When you go back to school online to earn your BS in Organizational Management, you’ll learn that many employees are already quite motivated. In fact, most employees are excited about their careers and come into their jobs brimming with the desire to do their best work. What these employees need most is to avoid being de-motivated by poor management practices, like the ones below.
Not Giving Your Employees a Sense of Purpose
Human beings need a reason to work. Having a sense of purpose gives people something to strive for, direct their energy toward and look forward to when they get up in the morning. Researchers even believe that people who have clear goals for their life live longer and are happier than people without a sense of purpose.
Employees need a sense of purpose at work in order to feel happy about their jobs. Take the time to let each one of your employees know their job is important. Show them how the role they fill helps further the company’s goals. This is important for all employees, but it’s especially important for those handling the more tedious or mundane aspects of running your organization. These employees can lose sight of the big picture easily. Don’t let them.

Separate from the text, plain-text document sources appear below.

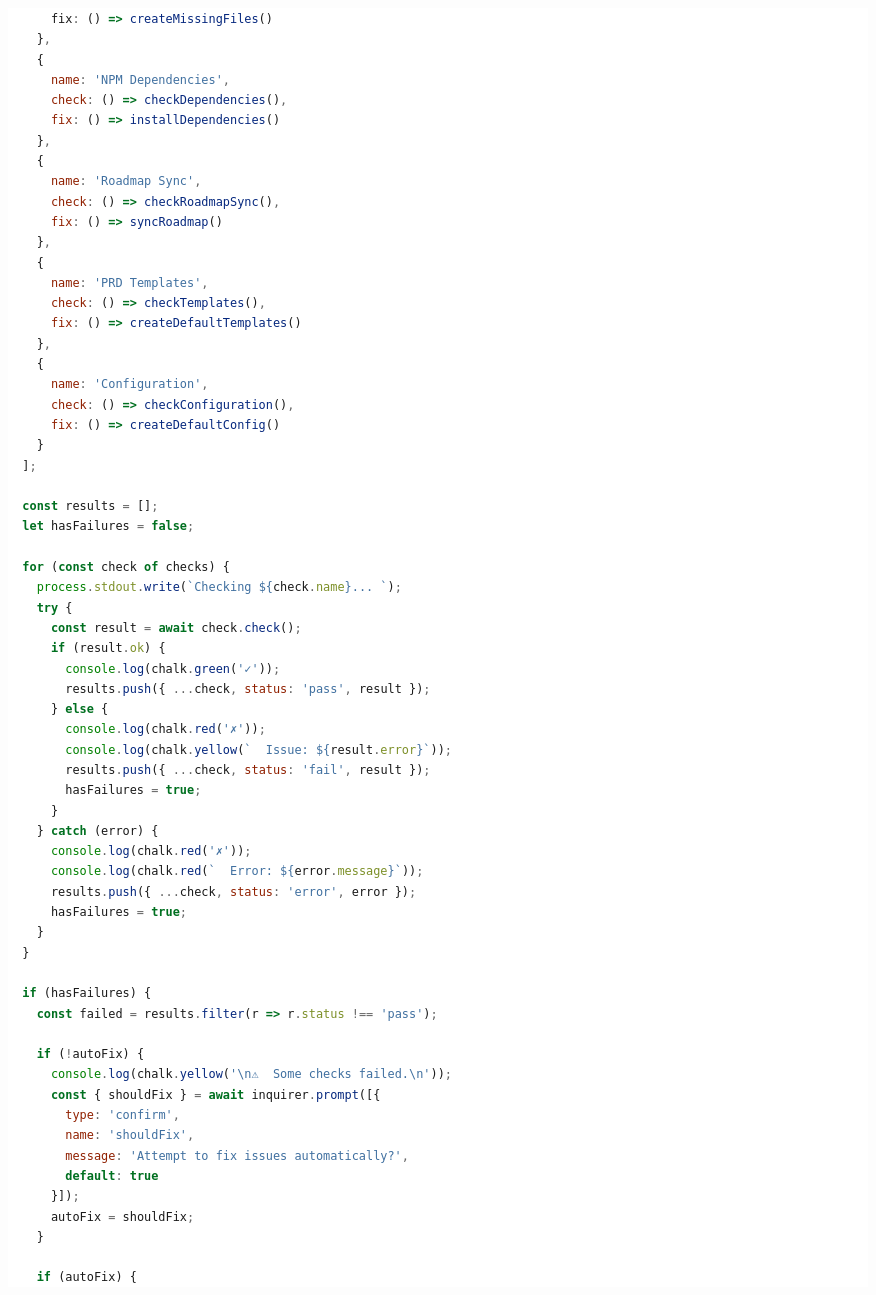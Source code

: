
```javascript
      fix: () => createMissingFiles()
    },
    {
      name: 'NPM Dependencies',
      check: () => checkDependencies(),
      fix: () => installDependencies()
    },
    {
      name: 'Roadmap Sync',
      check: () => checkRoadmapSync(),
      fix: () => syncRoadmap()
    },
    {
      name: 'PRD Templates',
      check: () => checkTemplates(),
      fix: () => createDefaultTemplates()
    },
    {
      name: 'Configuration',
      check: () => checkConfiguration(),
      fix: () => createDefaultConfig()
    }
  ];
  
  const results = [];
  let hasFailures = false;
  
  for (const check of checks) {
    process.stdout.write(`Checking ${check.name}... `);
    try {
      const result = await check.check();
      if (result.ok) {
        console.log(chalk.green('✓'));
        results.push({ ...check, status: 'pass', result });
      } else {
        console.log(chalk.red('✗'));
        console.log(chalk.yellow(`  Issue: ${result.error}`));
        results.push({ ...check, status: 'fail', result });
        hasFailures = true;
      }
    } catch (error) {
      console.log(chalk.red('✗'));
      console.log(chalk.red(`  Error: ${error.message}`));
      results.push({ ...check, status: 'error', error });
      hasFailures = true;
    }
  }
  
  if (hasFailures) {
    const failed = results.filter(r => r.status !== 'pass');
    
    if (!autoFix) {
      console.log(chalk.yellow('\n⚠️  Some checks failed.\n'));
      const { shouldFix } = await inquirer.prompt([{
        type: 'confirm',
        name: 'shouldFix',
        message: 'Attempt to fix issues automatically?',
        default: true
      }]);
      autoFix = shouldFix;
    }
    
    if (autoFix) {
```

Not Building Relationships
If they don’t feel seen, heard and recognized at work, their motivation will seep away. Your employees have lives outside of work. Take the time to get to know each of your employees for the unique individuals they are. Ask about their weekends on Monday morning or about their weekend plans on Friday afternoon. Celebrate their birthdays. Ask after their families. Find ways to inject some fun into your corporate culture, so you and your employees can bond and have a good time together in the office.
Denying Employee Autonomy
Your employees are adults, and as adults, they juggle complicated lives. They pay bills, take care of kids, manage investments and maintain houses. If you fail to acknowledge their competency by giving them at least a small measure of autonomy at work, they will grow to resent it.
Give your employees some power to make their own decisions regarding their tasks and their role in general. If an employee wants to make some changes that aren’t going to affect anyone else, he or she should be able to do so without permission. By the same token, employees should be free to decide for themselves how they’re going to complete projects, as long as they meet their deadlines.
Shooting Down Your Employees’ Ideas
If you crush every idea your employees throw out, you’ll not only rob your employees of their motivation and kill their loyalty, you’ll also deprive the company of potentially brilliantly creative ideas. That’s not to say that your employees won’t have some truly awful ideas, too. But you need to at least consider each idea and offer appropriate feedback. It takes courage and initiative for an employee to present an idea at work — remember that when you’re considering your response.
Monopolizing Employee Interactions
Whether you’re having a meeting, hosting a mentoring session or giving a performance review, remember that your employees want to be spoken with, not at. When you’re interacting with an employee, don’t monopolize the conversation. Give your employee ample opportunity to respond to your remarks and reply to your questions. If your employee needs time to gather his or her thoughts before responding, give it. Monopolizing conversations denies your employees the opportunity to seek your guidance and learn from their mistakes, and it makes them feel unheard.
Protecting your employees’ sense of motivation is just as important as enhancing it. Be careful to treat your employees with respect. Acknowledge their individuality and give them the freedom to decide for themselves how to do their jobs, within reason. As long as you’re careful to avoid these common management mistakes, you’ll find that nurturing your employees’ motivation is much easier.